Sunday, March 27, 2011

Some new vocabulary

As I posted here, we are adding some new vocabulary to our language. One of the handouts Bethany put in our training packet was "Positive Adoption Language." I don't think most people even think about how what they say could be taken by an adopted person or adoptive parents - I know I didn't before this journey. A friend of mine asked what some of our new vocabulary is; below is a list from our handout:

Positive LanguageNegative Language
BirthparentReal parent
Biological parentNatural parent
Birth childOwn child
My childAdopted child; own child
Born to unmarried parentsIllegitimate
Terminate parental rightsGive up
Make an adoption planGive away
To parentTo keep
Biological fatherBegettor
Making contact withReunion
ParentAdoptive parent
Adoption triadAdoption triangle
Permission to sign a releaseDisclosure
SearchTrack down parents
Child placed for adoptionAn unwanted child
Was adoptedIs adopted

Some of these terms may seem like splitting hairs, but think about it from a child's point of view. A child who thinks in very literal and concrete terms. And think about the birthmothers who made an adoption plan for their child during an agonizing and difficult decision about whether to parent?
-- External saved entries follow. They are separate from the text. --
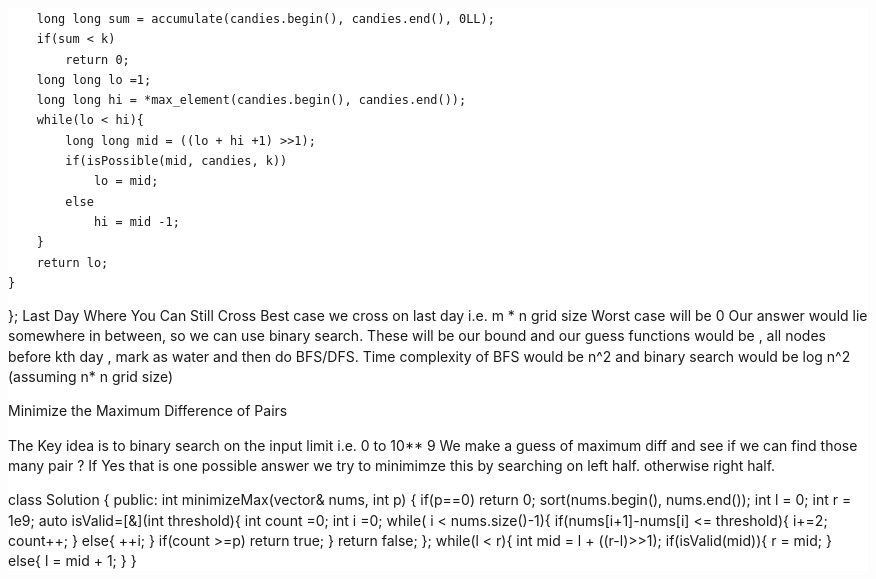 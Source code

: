         long long sum = accumulate(candies.begin(), candies.end(), 0LL);
        if(sum < k)
            return 0;
        long long lo =1;
        long long hi = *max_element(candies.begin(), candies.end());
        while(lo < hi){
            long long mid = ((lo + hi +1) >>1);
            if(isPossible(mid, candies, k))
                lo = mid;
            else
                hi = mid -1;
        }
        return lo;
    }
};
Last Day Where You Can Still Cross
Best case we cross on last day i.e. m * n grid size
Worst case will be 0
Our answer would lie somewhere in between, so we can use binary search.
These will be our bound and our guess functions would be , all nodes before kth day , mark as water and then do BFS/DFS.
Time complexity of BFS would be n^2 and binary search would be log n^2 (assuming n* n grid size)


Minimize the Maximum Difference of Pairs


The Key idea is to binary search on the input limit i.e. 0 to 10** 9
We make a guess of maximum diff and see if we can find those many pair ?
If Yes that is one possible answer we try to minimimze this by searching on left half.
otherwise right half.


class Solution {
public:
    int minimizeMax(vector<int>& nums, int p) {
        if(p==0)
            return 0;
        sort(nums.begin(), nums.end());
        int l = 0;
        int r = 1e9;
        auto isValid=[&](int threshold){
            int count =0;
            int i =0;
            while( i < nums.size()-1){
                if(nums[i+1]-nums[i] <= threshold){
                    i+=2;
                    count++;
                }
                else{
                    ++i;
                }
                if(count >=p)
                    return true;
            }
            return false;
        };
        while(l < r){
            int mid = l + ((r-l)>>1);
            if(isValid(mid)){
                r = mid;
            }
            else{
                l = mid + 1;
            }
        } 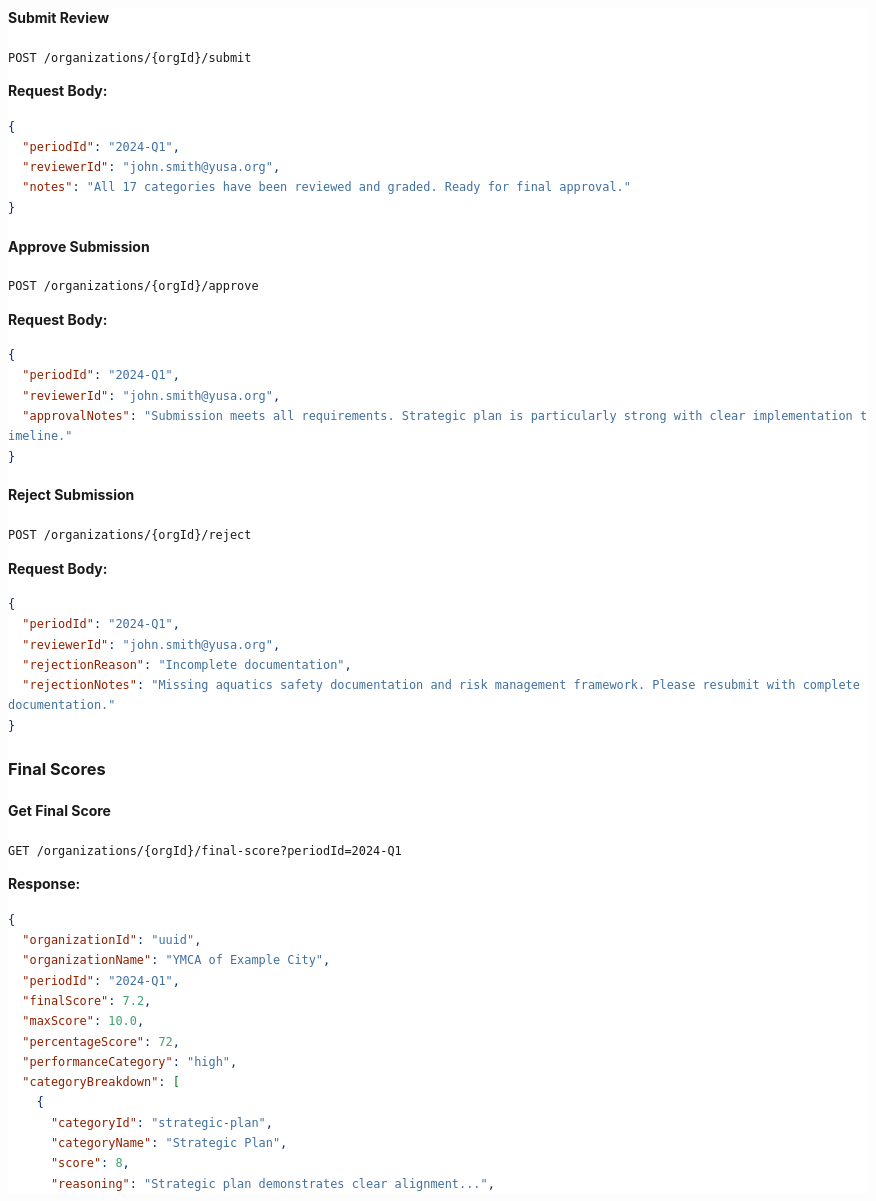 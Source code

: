 #### Submit Review
```http
POST /organizations/{orgId}/submit
```

**Request Body:**
```json
{
  "periodId": "2024-Q1",
  "reviewerId": "john.smith@yusa.org",
  "notes": "All 17 categories have been reviewed and graded. Ready for final approval."
}
```

#### Approve Submission
```http
POST /organizations/{orgId}/approve
```

**Request Body:**
```json
{
  "periodId": "2024-Q1",
  "reviewerId": "john.smith@yusa.org",
  "approvalNotes": "Submission meets all requirements. Strategic plan is particularly strong with clear implementation timeline."
}
```

#### Reject Submission
```http
POST /organizations/{orgId}/reject
```

**Request Body:**
```json
{
  "periodId": "2024-Q1",
  "reviewerId": "john.smith@yusa.org",
  "rejectionReason": "Incomplete documentation",
  "rejectionNotes": "Missing aquatics safety documentation and risk management framework. Please resubmit with complete documentation."
}
```

### Final Scores

#### Get Final Score
```http
GET /organizations/{orgId}/final-score?periodId=2024-Q1
```

**Response:**
```json
{
  "organizationId": "uuid",
  "organizationName": "YMCA of Example City",
  "periodId": "2024-Q1",
  "finalScore": 7.2,
  "maxScore": 10.0,
  "percentageScore": 72,
  "performanceCategory": "high",
  "categoryBreakdown": [
    {
      "categoryId": "strategic-plan",
      "categoryName": "Strategic Plan",
      "score": 8,
      "reasoning": "Strategic plan demonstrates clear alignment...",
```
So maybe think about how you talk about adoption. Do you use any of the negative terms above? Challenge yourself to start using some of those positive terms instead!

2 comments:

Becca said...

Before having Kyle in my world, I totally used the negative language without a thought. It's hard to think of a woman who doesn't see or talk to her child much as the real parent when you're the one raising him. It makes a difference both to the child [adopted or step] and to the parents raising the child. If Kyle has to think of her as his real parent, it doesn't take him long to start thinking there must be something wrong with him to have such a screwed up real parent.

Wayward said...

I probably wouldn't have given it much thought before, but when it's laid out like this I really appreciate the subtle shift in meaning for was adopted and is adopted. It makes Adoption an event instead of a label or definition.